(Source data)
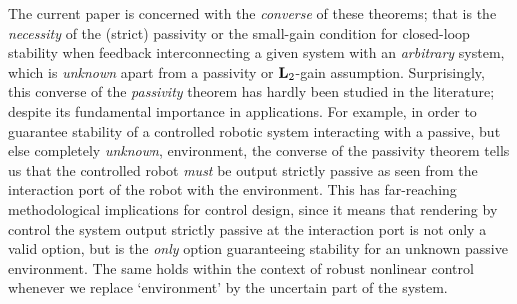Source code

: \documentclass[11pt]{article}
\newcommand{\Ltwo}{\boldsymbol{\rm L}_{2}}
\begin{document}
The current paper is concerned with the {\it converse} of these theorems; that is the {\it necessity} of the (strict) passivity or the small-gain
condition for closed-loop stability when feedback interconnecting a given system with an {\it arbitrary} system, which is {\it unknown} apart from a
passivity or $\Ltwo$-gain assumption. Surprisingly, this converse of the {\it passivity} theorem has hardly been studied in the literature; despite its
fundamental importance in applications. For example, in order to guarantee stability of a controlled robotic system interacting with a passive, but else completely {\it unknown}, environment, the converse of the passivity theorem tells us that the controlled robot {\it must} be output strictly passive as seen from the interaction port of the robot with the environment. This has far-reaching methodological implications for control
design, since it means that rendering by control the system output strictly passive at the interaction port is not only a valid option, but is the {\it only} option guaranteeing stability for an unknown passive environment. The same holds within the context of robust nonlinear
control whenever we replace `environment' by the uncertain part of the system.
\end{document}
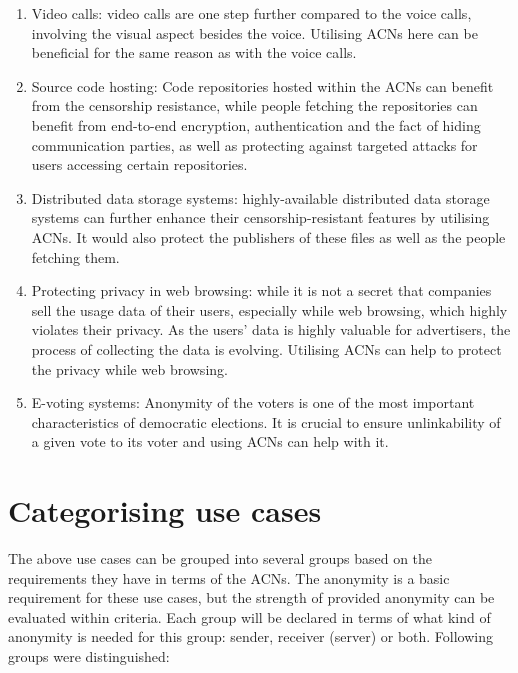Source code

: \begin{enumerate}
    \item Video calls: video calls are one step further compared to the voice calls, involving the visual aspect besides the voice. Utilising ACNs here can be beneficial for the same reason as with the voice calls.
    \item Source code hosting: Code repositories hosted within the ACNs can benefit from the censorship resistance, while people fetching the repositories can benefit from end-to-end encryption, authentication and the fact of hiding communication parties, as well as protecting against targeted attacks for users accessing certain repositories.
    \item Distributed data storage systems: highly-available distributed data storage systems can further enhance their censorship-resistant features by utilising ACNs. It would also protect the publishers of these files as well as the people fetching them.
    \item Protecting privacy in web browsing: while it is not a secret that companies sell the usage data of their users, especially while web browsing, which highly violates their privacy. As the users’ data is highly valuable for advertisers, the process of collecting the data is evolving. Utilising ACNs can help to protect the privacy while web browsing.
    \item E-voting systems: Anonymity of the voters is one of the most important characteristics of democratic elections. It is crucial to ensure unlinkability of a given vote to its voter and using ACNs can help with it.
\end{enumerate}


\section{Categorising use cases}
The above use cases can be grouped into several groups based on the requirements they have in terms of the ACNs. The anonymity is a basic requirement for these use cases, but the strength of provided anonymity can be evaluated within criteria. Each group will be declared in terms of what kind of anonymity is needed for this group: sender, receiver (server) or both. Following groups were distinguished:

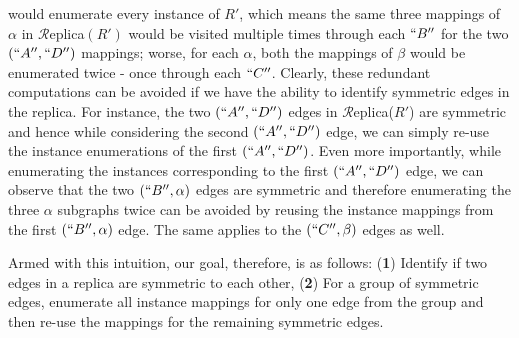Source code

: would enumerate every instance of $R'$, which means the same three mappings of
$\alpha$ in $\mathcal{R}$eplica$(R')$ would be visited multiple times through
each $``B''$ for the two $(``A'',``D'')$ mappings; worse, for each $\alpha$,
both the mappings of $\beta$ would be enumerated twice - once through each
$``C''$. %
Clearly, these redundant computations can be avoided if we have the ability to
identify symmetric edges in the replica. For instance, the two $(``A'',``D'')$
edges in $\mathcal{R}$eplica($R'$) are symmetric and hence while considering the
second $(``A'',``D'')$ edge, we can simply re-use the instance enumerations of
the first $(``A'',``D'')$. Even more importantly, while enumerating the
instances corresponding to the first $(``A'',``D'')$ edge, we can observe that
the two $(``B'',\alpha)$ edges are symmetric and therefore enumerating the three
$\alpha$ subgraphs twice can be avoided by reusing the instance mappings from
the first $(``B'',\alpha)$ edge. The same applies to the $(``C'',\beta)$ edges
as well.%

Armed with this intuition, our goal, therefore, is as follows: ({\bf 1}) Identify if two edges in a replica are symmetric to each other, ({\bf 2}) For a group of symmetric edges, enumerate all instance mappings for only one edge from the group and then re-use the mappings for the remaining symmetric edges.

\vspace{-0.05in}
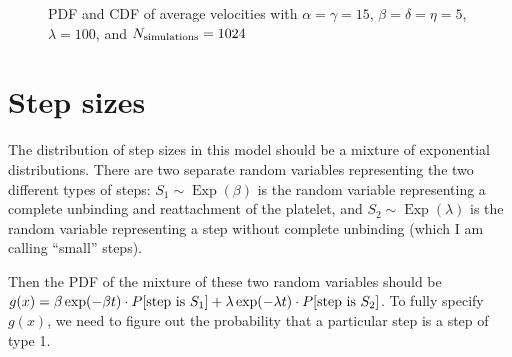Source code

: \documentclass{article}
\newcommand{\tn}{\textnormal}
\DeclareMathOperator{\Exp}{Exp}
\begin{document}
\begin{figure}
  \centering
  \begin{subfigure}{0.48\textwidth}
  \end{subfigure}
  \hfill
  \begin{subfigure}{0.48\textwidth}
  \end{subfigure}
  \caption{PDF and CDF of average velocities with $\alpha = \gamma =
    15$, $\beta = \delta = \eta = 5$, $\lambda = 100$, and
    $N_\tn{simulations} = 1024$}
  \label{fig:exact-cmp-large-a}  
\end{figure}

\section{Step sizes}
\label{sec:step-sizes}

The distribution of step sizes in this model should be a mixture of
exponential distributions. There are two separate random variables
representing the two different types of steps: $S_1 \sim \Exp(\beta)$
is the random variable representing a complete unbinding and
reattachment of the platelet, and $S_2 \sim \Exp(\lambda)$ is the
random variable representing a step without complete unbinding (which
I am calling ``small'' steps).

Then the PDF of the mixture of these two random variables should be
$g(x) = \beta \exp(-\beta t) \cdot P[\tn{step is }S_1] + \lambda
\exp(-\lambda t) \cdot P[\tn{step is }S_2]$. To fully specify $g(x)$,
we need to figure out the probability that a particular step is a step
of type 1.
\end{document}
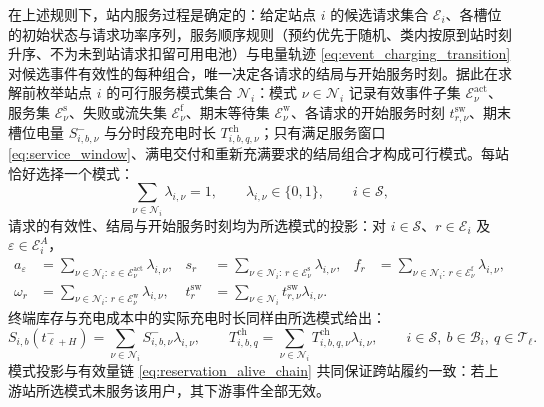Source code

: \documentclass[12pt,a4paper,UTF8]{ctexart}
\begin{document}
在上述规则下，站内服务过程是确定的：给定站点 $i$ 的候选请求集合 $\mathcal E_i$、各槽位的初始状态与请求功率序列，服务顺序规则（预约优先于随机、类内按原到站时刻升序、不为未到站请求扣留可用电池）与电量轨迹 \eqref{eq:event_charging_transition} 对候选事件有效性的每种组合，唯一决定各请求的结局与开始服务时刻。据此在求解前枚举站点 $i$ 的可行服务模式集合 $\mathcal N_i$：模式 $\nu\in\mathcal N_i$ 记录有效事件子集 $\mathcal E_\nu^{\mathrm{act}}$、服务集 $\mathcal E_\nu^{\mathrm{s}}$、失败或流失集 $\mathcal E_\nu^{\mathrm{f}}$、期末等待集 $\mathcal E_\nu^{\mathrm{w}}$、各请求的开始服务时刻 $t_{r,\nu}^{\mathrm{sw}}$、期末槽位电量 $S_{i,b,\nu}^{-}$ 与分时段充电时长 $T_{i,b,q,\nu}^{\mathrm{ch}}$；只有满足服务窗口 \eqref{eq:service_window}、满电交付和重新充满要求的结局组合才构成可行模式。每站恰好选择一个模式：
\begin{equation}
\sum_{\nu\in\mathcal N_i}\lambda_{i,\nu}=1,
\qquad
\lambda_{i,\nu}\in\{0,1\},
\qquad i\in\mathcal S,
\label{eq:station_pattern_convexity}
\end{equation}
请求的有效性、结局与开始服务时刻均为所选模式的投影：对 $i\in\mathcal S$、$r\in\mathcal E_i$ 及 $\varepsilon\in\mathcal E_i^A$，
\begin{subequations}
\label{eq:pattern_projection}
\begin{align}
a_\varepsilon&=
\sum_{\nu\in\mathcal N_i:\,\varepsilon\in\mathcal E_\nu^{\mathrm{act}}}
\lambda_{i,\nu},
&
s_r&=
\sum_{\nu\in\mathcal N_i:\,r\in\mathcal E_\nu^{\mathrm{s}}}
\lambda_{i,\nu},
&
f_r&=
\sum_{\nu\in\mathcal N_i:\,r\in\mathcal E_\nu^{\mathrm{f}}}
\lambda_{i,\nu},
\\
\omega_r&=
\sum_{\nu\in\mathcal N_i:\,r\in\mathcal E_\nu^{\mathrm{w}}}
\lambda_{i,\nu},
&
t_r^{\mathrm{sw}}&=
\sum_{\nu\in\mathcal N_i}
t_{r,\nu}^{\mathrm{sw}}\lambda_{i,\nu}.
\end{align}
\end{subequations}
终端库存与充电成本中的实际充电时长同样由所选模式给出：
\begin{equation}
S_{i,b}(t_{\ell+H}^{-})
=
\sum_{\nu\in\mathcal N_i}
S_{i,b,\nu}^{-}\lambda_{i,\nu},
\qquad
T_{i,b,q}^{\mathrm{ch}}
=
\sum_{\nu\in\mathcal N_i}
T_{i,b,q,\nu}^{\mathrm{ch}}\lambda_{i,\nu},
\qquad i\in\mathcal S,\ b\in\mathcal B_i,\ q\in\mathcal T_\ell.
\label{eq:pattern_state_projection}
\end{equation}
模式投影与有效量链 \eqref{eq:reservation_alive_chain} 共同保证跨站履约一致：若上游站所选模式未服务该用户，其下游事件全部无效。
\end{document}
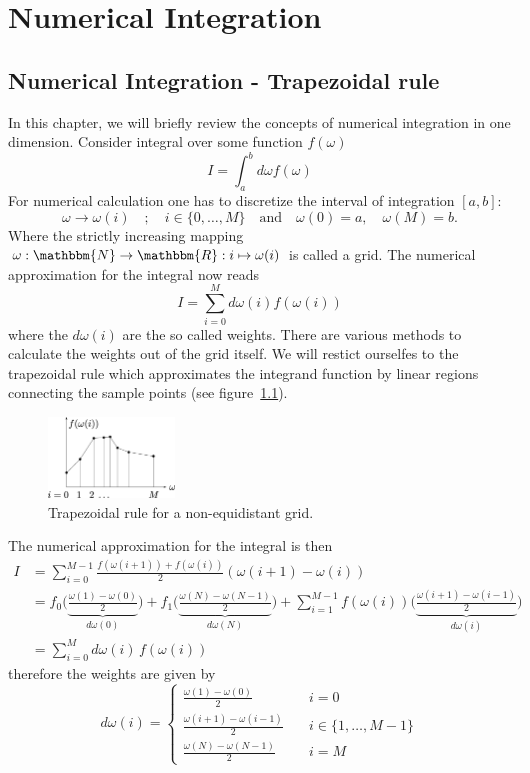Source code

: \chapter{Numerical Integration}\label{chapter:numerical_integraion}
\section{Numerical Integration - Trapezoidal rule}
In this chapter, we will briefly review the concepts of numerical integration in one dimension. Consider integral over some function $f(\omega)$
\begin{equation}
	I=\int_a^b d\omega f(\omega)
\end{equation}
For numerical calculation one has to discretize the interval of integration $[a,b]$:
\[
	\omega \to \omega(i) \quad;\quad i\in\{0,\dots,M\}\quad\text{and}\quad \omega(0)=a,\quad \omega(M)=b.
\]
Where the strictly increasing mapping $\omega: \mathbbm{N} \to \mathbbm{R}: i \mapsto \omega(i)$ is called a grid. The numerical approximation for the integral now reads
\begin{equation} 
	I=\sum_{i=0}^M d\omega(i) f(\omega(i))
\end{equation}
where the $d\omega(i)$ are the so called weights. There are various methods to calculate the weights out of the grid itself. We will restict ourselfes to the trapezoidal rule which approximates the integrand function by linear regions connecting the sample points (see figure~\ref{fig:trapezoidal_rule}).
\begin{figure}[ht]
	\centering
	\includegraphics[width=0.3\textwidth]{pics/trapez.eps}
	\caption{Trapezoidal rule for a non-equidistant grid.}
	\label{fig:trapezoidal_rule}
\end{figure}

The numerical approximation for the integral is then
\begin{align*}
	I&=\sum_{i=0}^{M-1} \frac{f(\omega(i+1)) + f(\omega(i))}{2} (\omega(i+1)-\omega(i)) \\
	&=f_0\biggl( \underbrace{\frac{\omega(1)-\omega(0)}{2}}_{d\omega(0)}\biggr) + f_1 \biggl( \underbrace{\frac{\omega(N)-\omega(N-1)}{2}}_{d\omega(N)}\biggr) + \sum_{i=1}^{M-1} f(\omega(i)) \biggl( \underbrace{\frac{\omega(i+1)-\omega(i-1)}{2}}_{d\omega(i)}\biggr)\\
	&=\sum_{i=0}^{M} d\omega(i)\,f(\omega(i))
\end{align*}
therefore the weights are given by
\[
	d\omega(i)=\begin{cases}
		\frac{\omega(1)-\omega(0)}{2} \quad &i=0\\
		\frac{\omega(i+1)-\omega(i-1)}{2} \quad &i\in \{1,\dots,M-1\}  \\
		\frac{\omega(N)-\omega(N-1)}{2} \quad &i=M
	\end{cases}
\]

PROBLEM STATEMENT —
Copy each line of the preceding data that contains the string "three".

YOUR RESPONSE —
: would enumerate every instance of $R'$, which means the same three mappings of
the two $(``B'',\alpha)$ edges are symmetric and therefore enumerating the three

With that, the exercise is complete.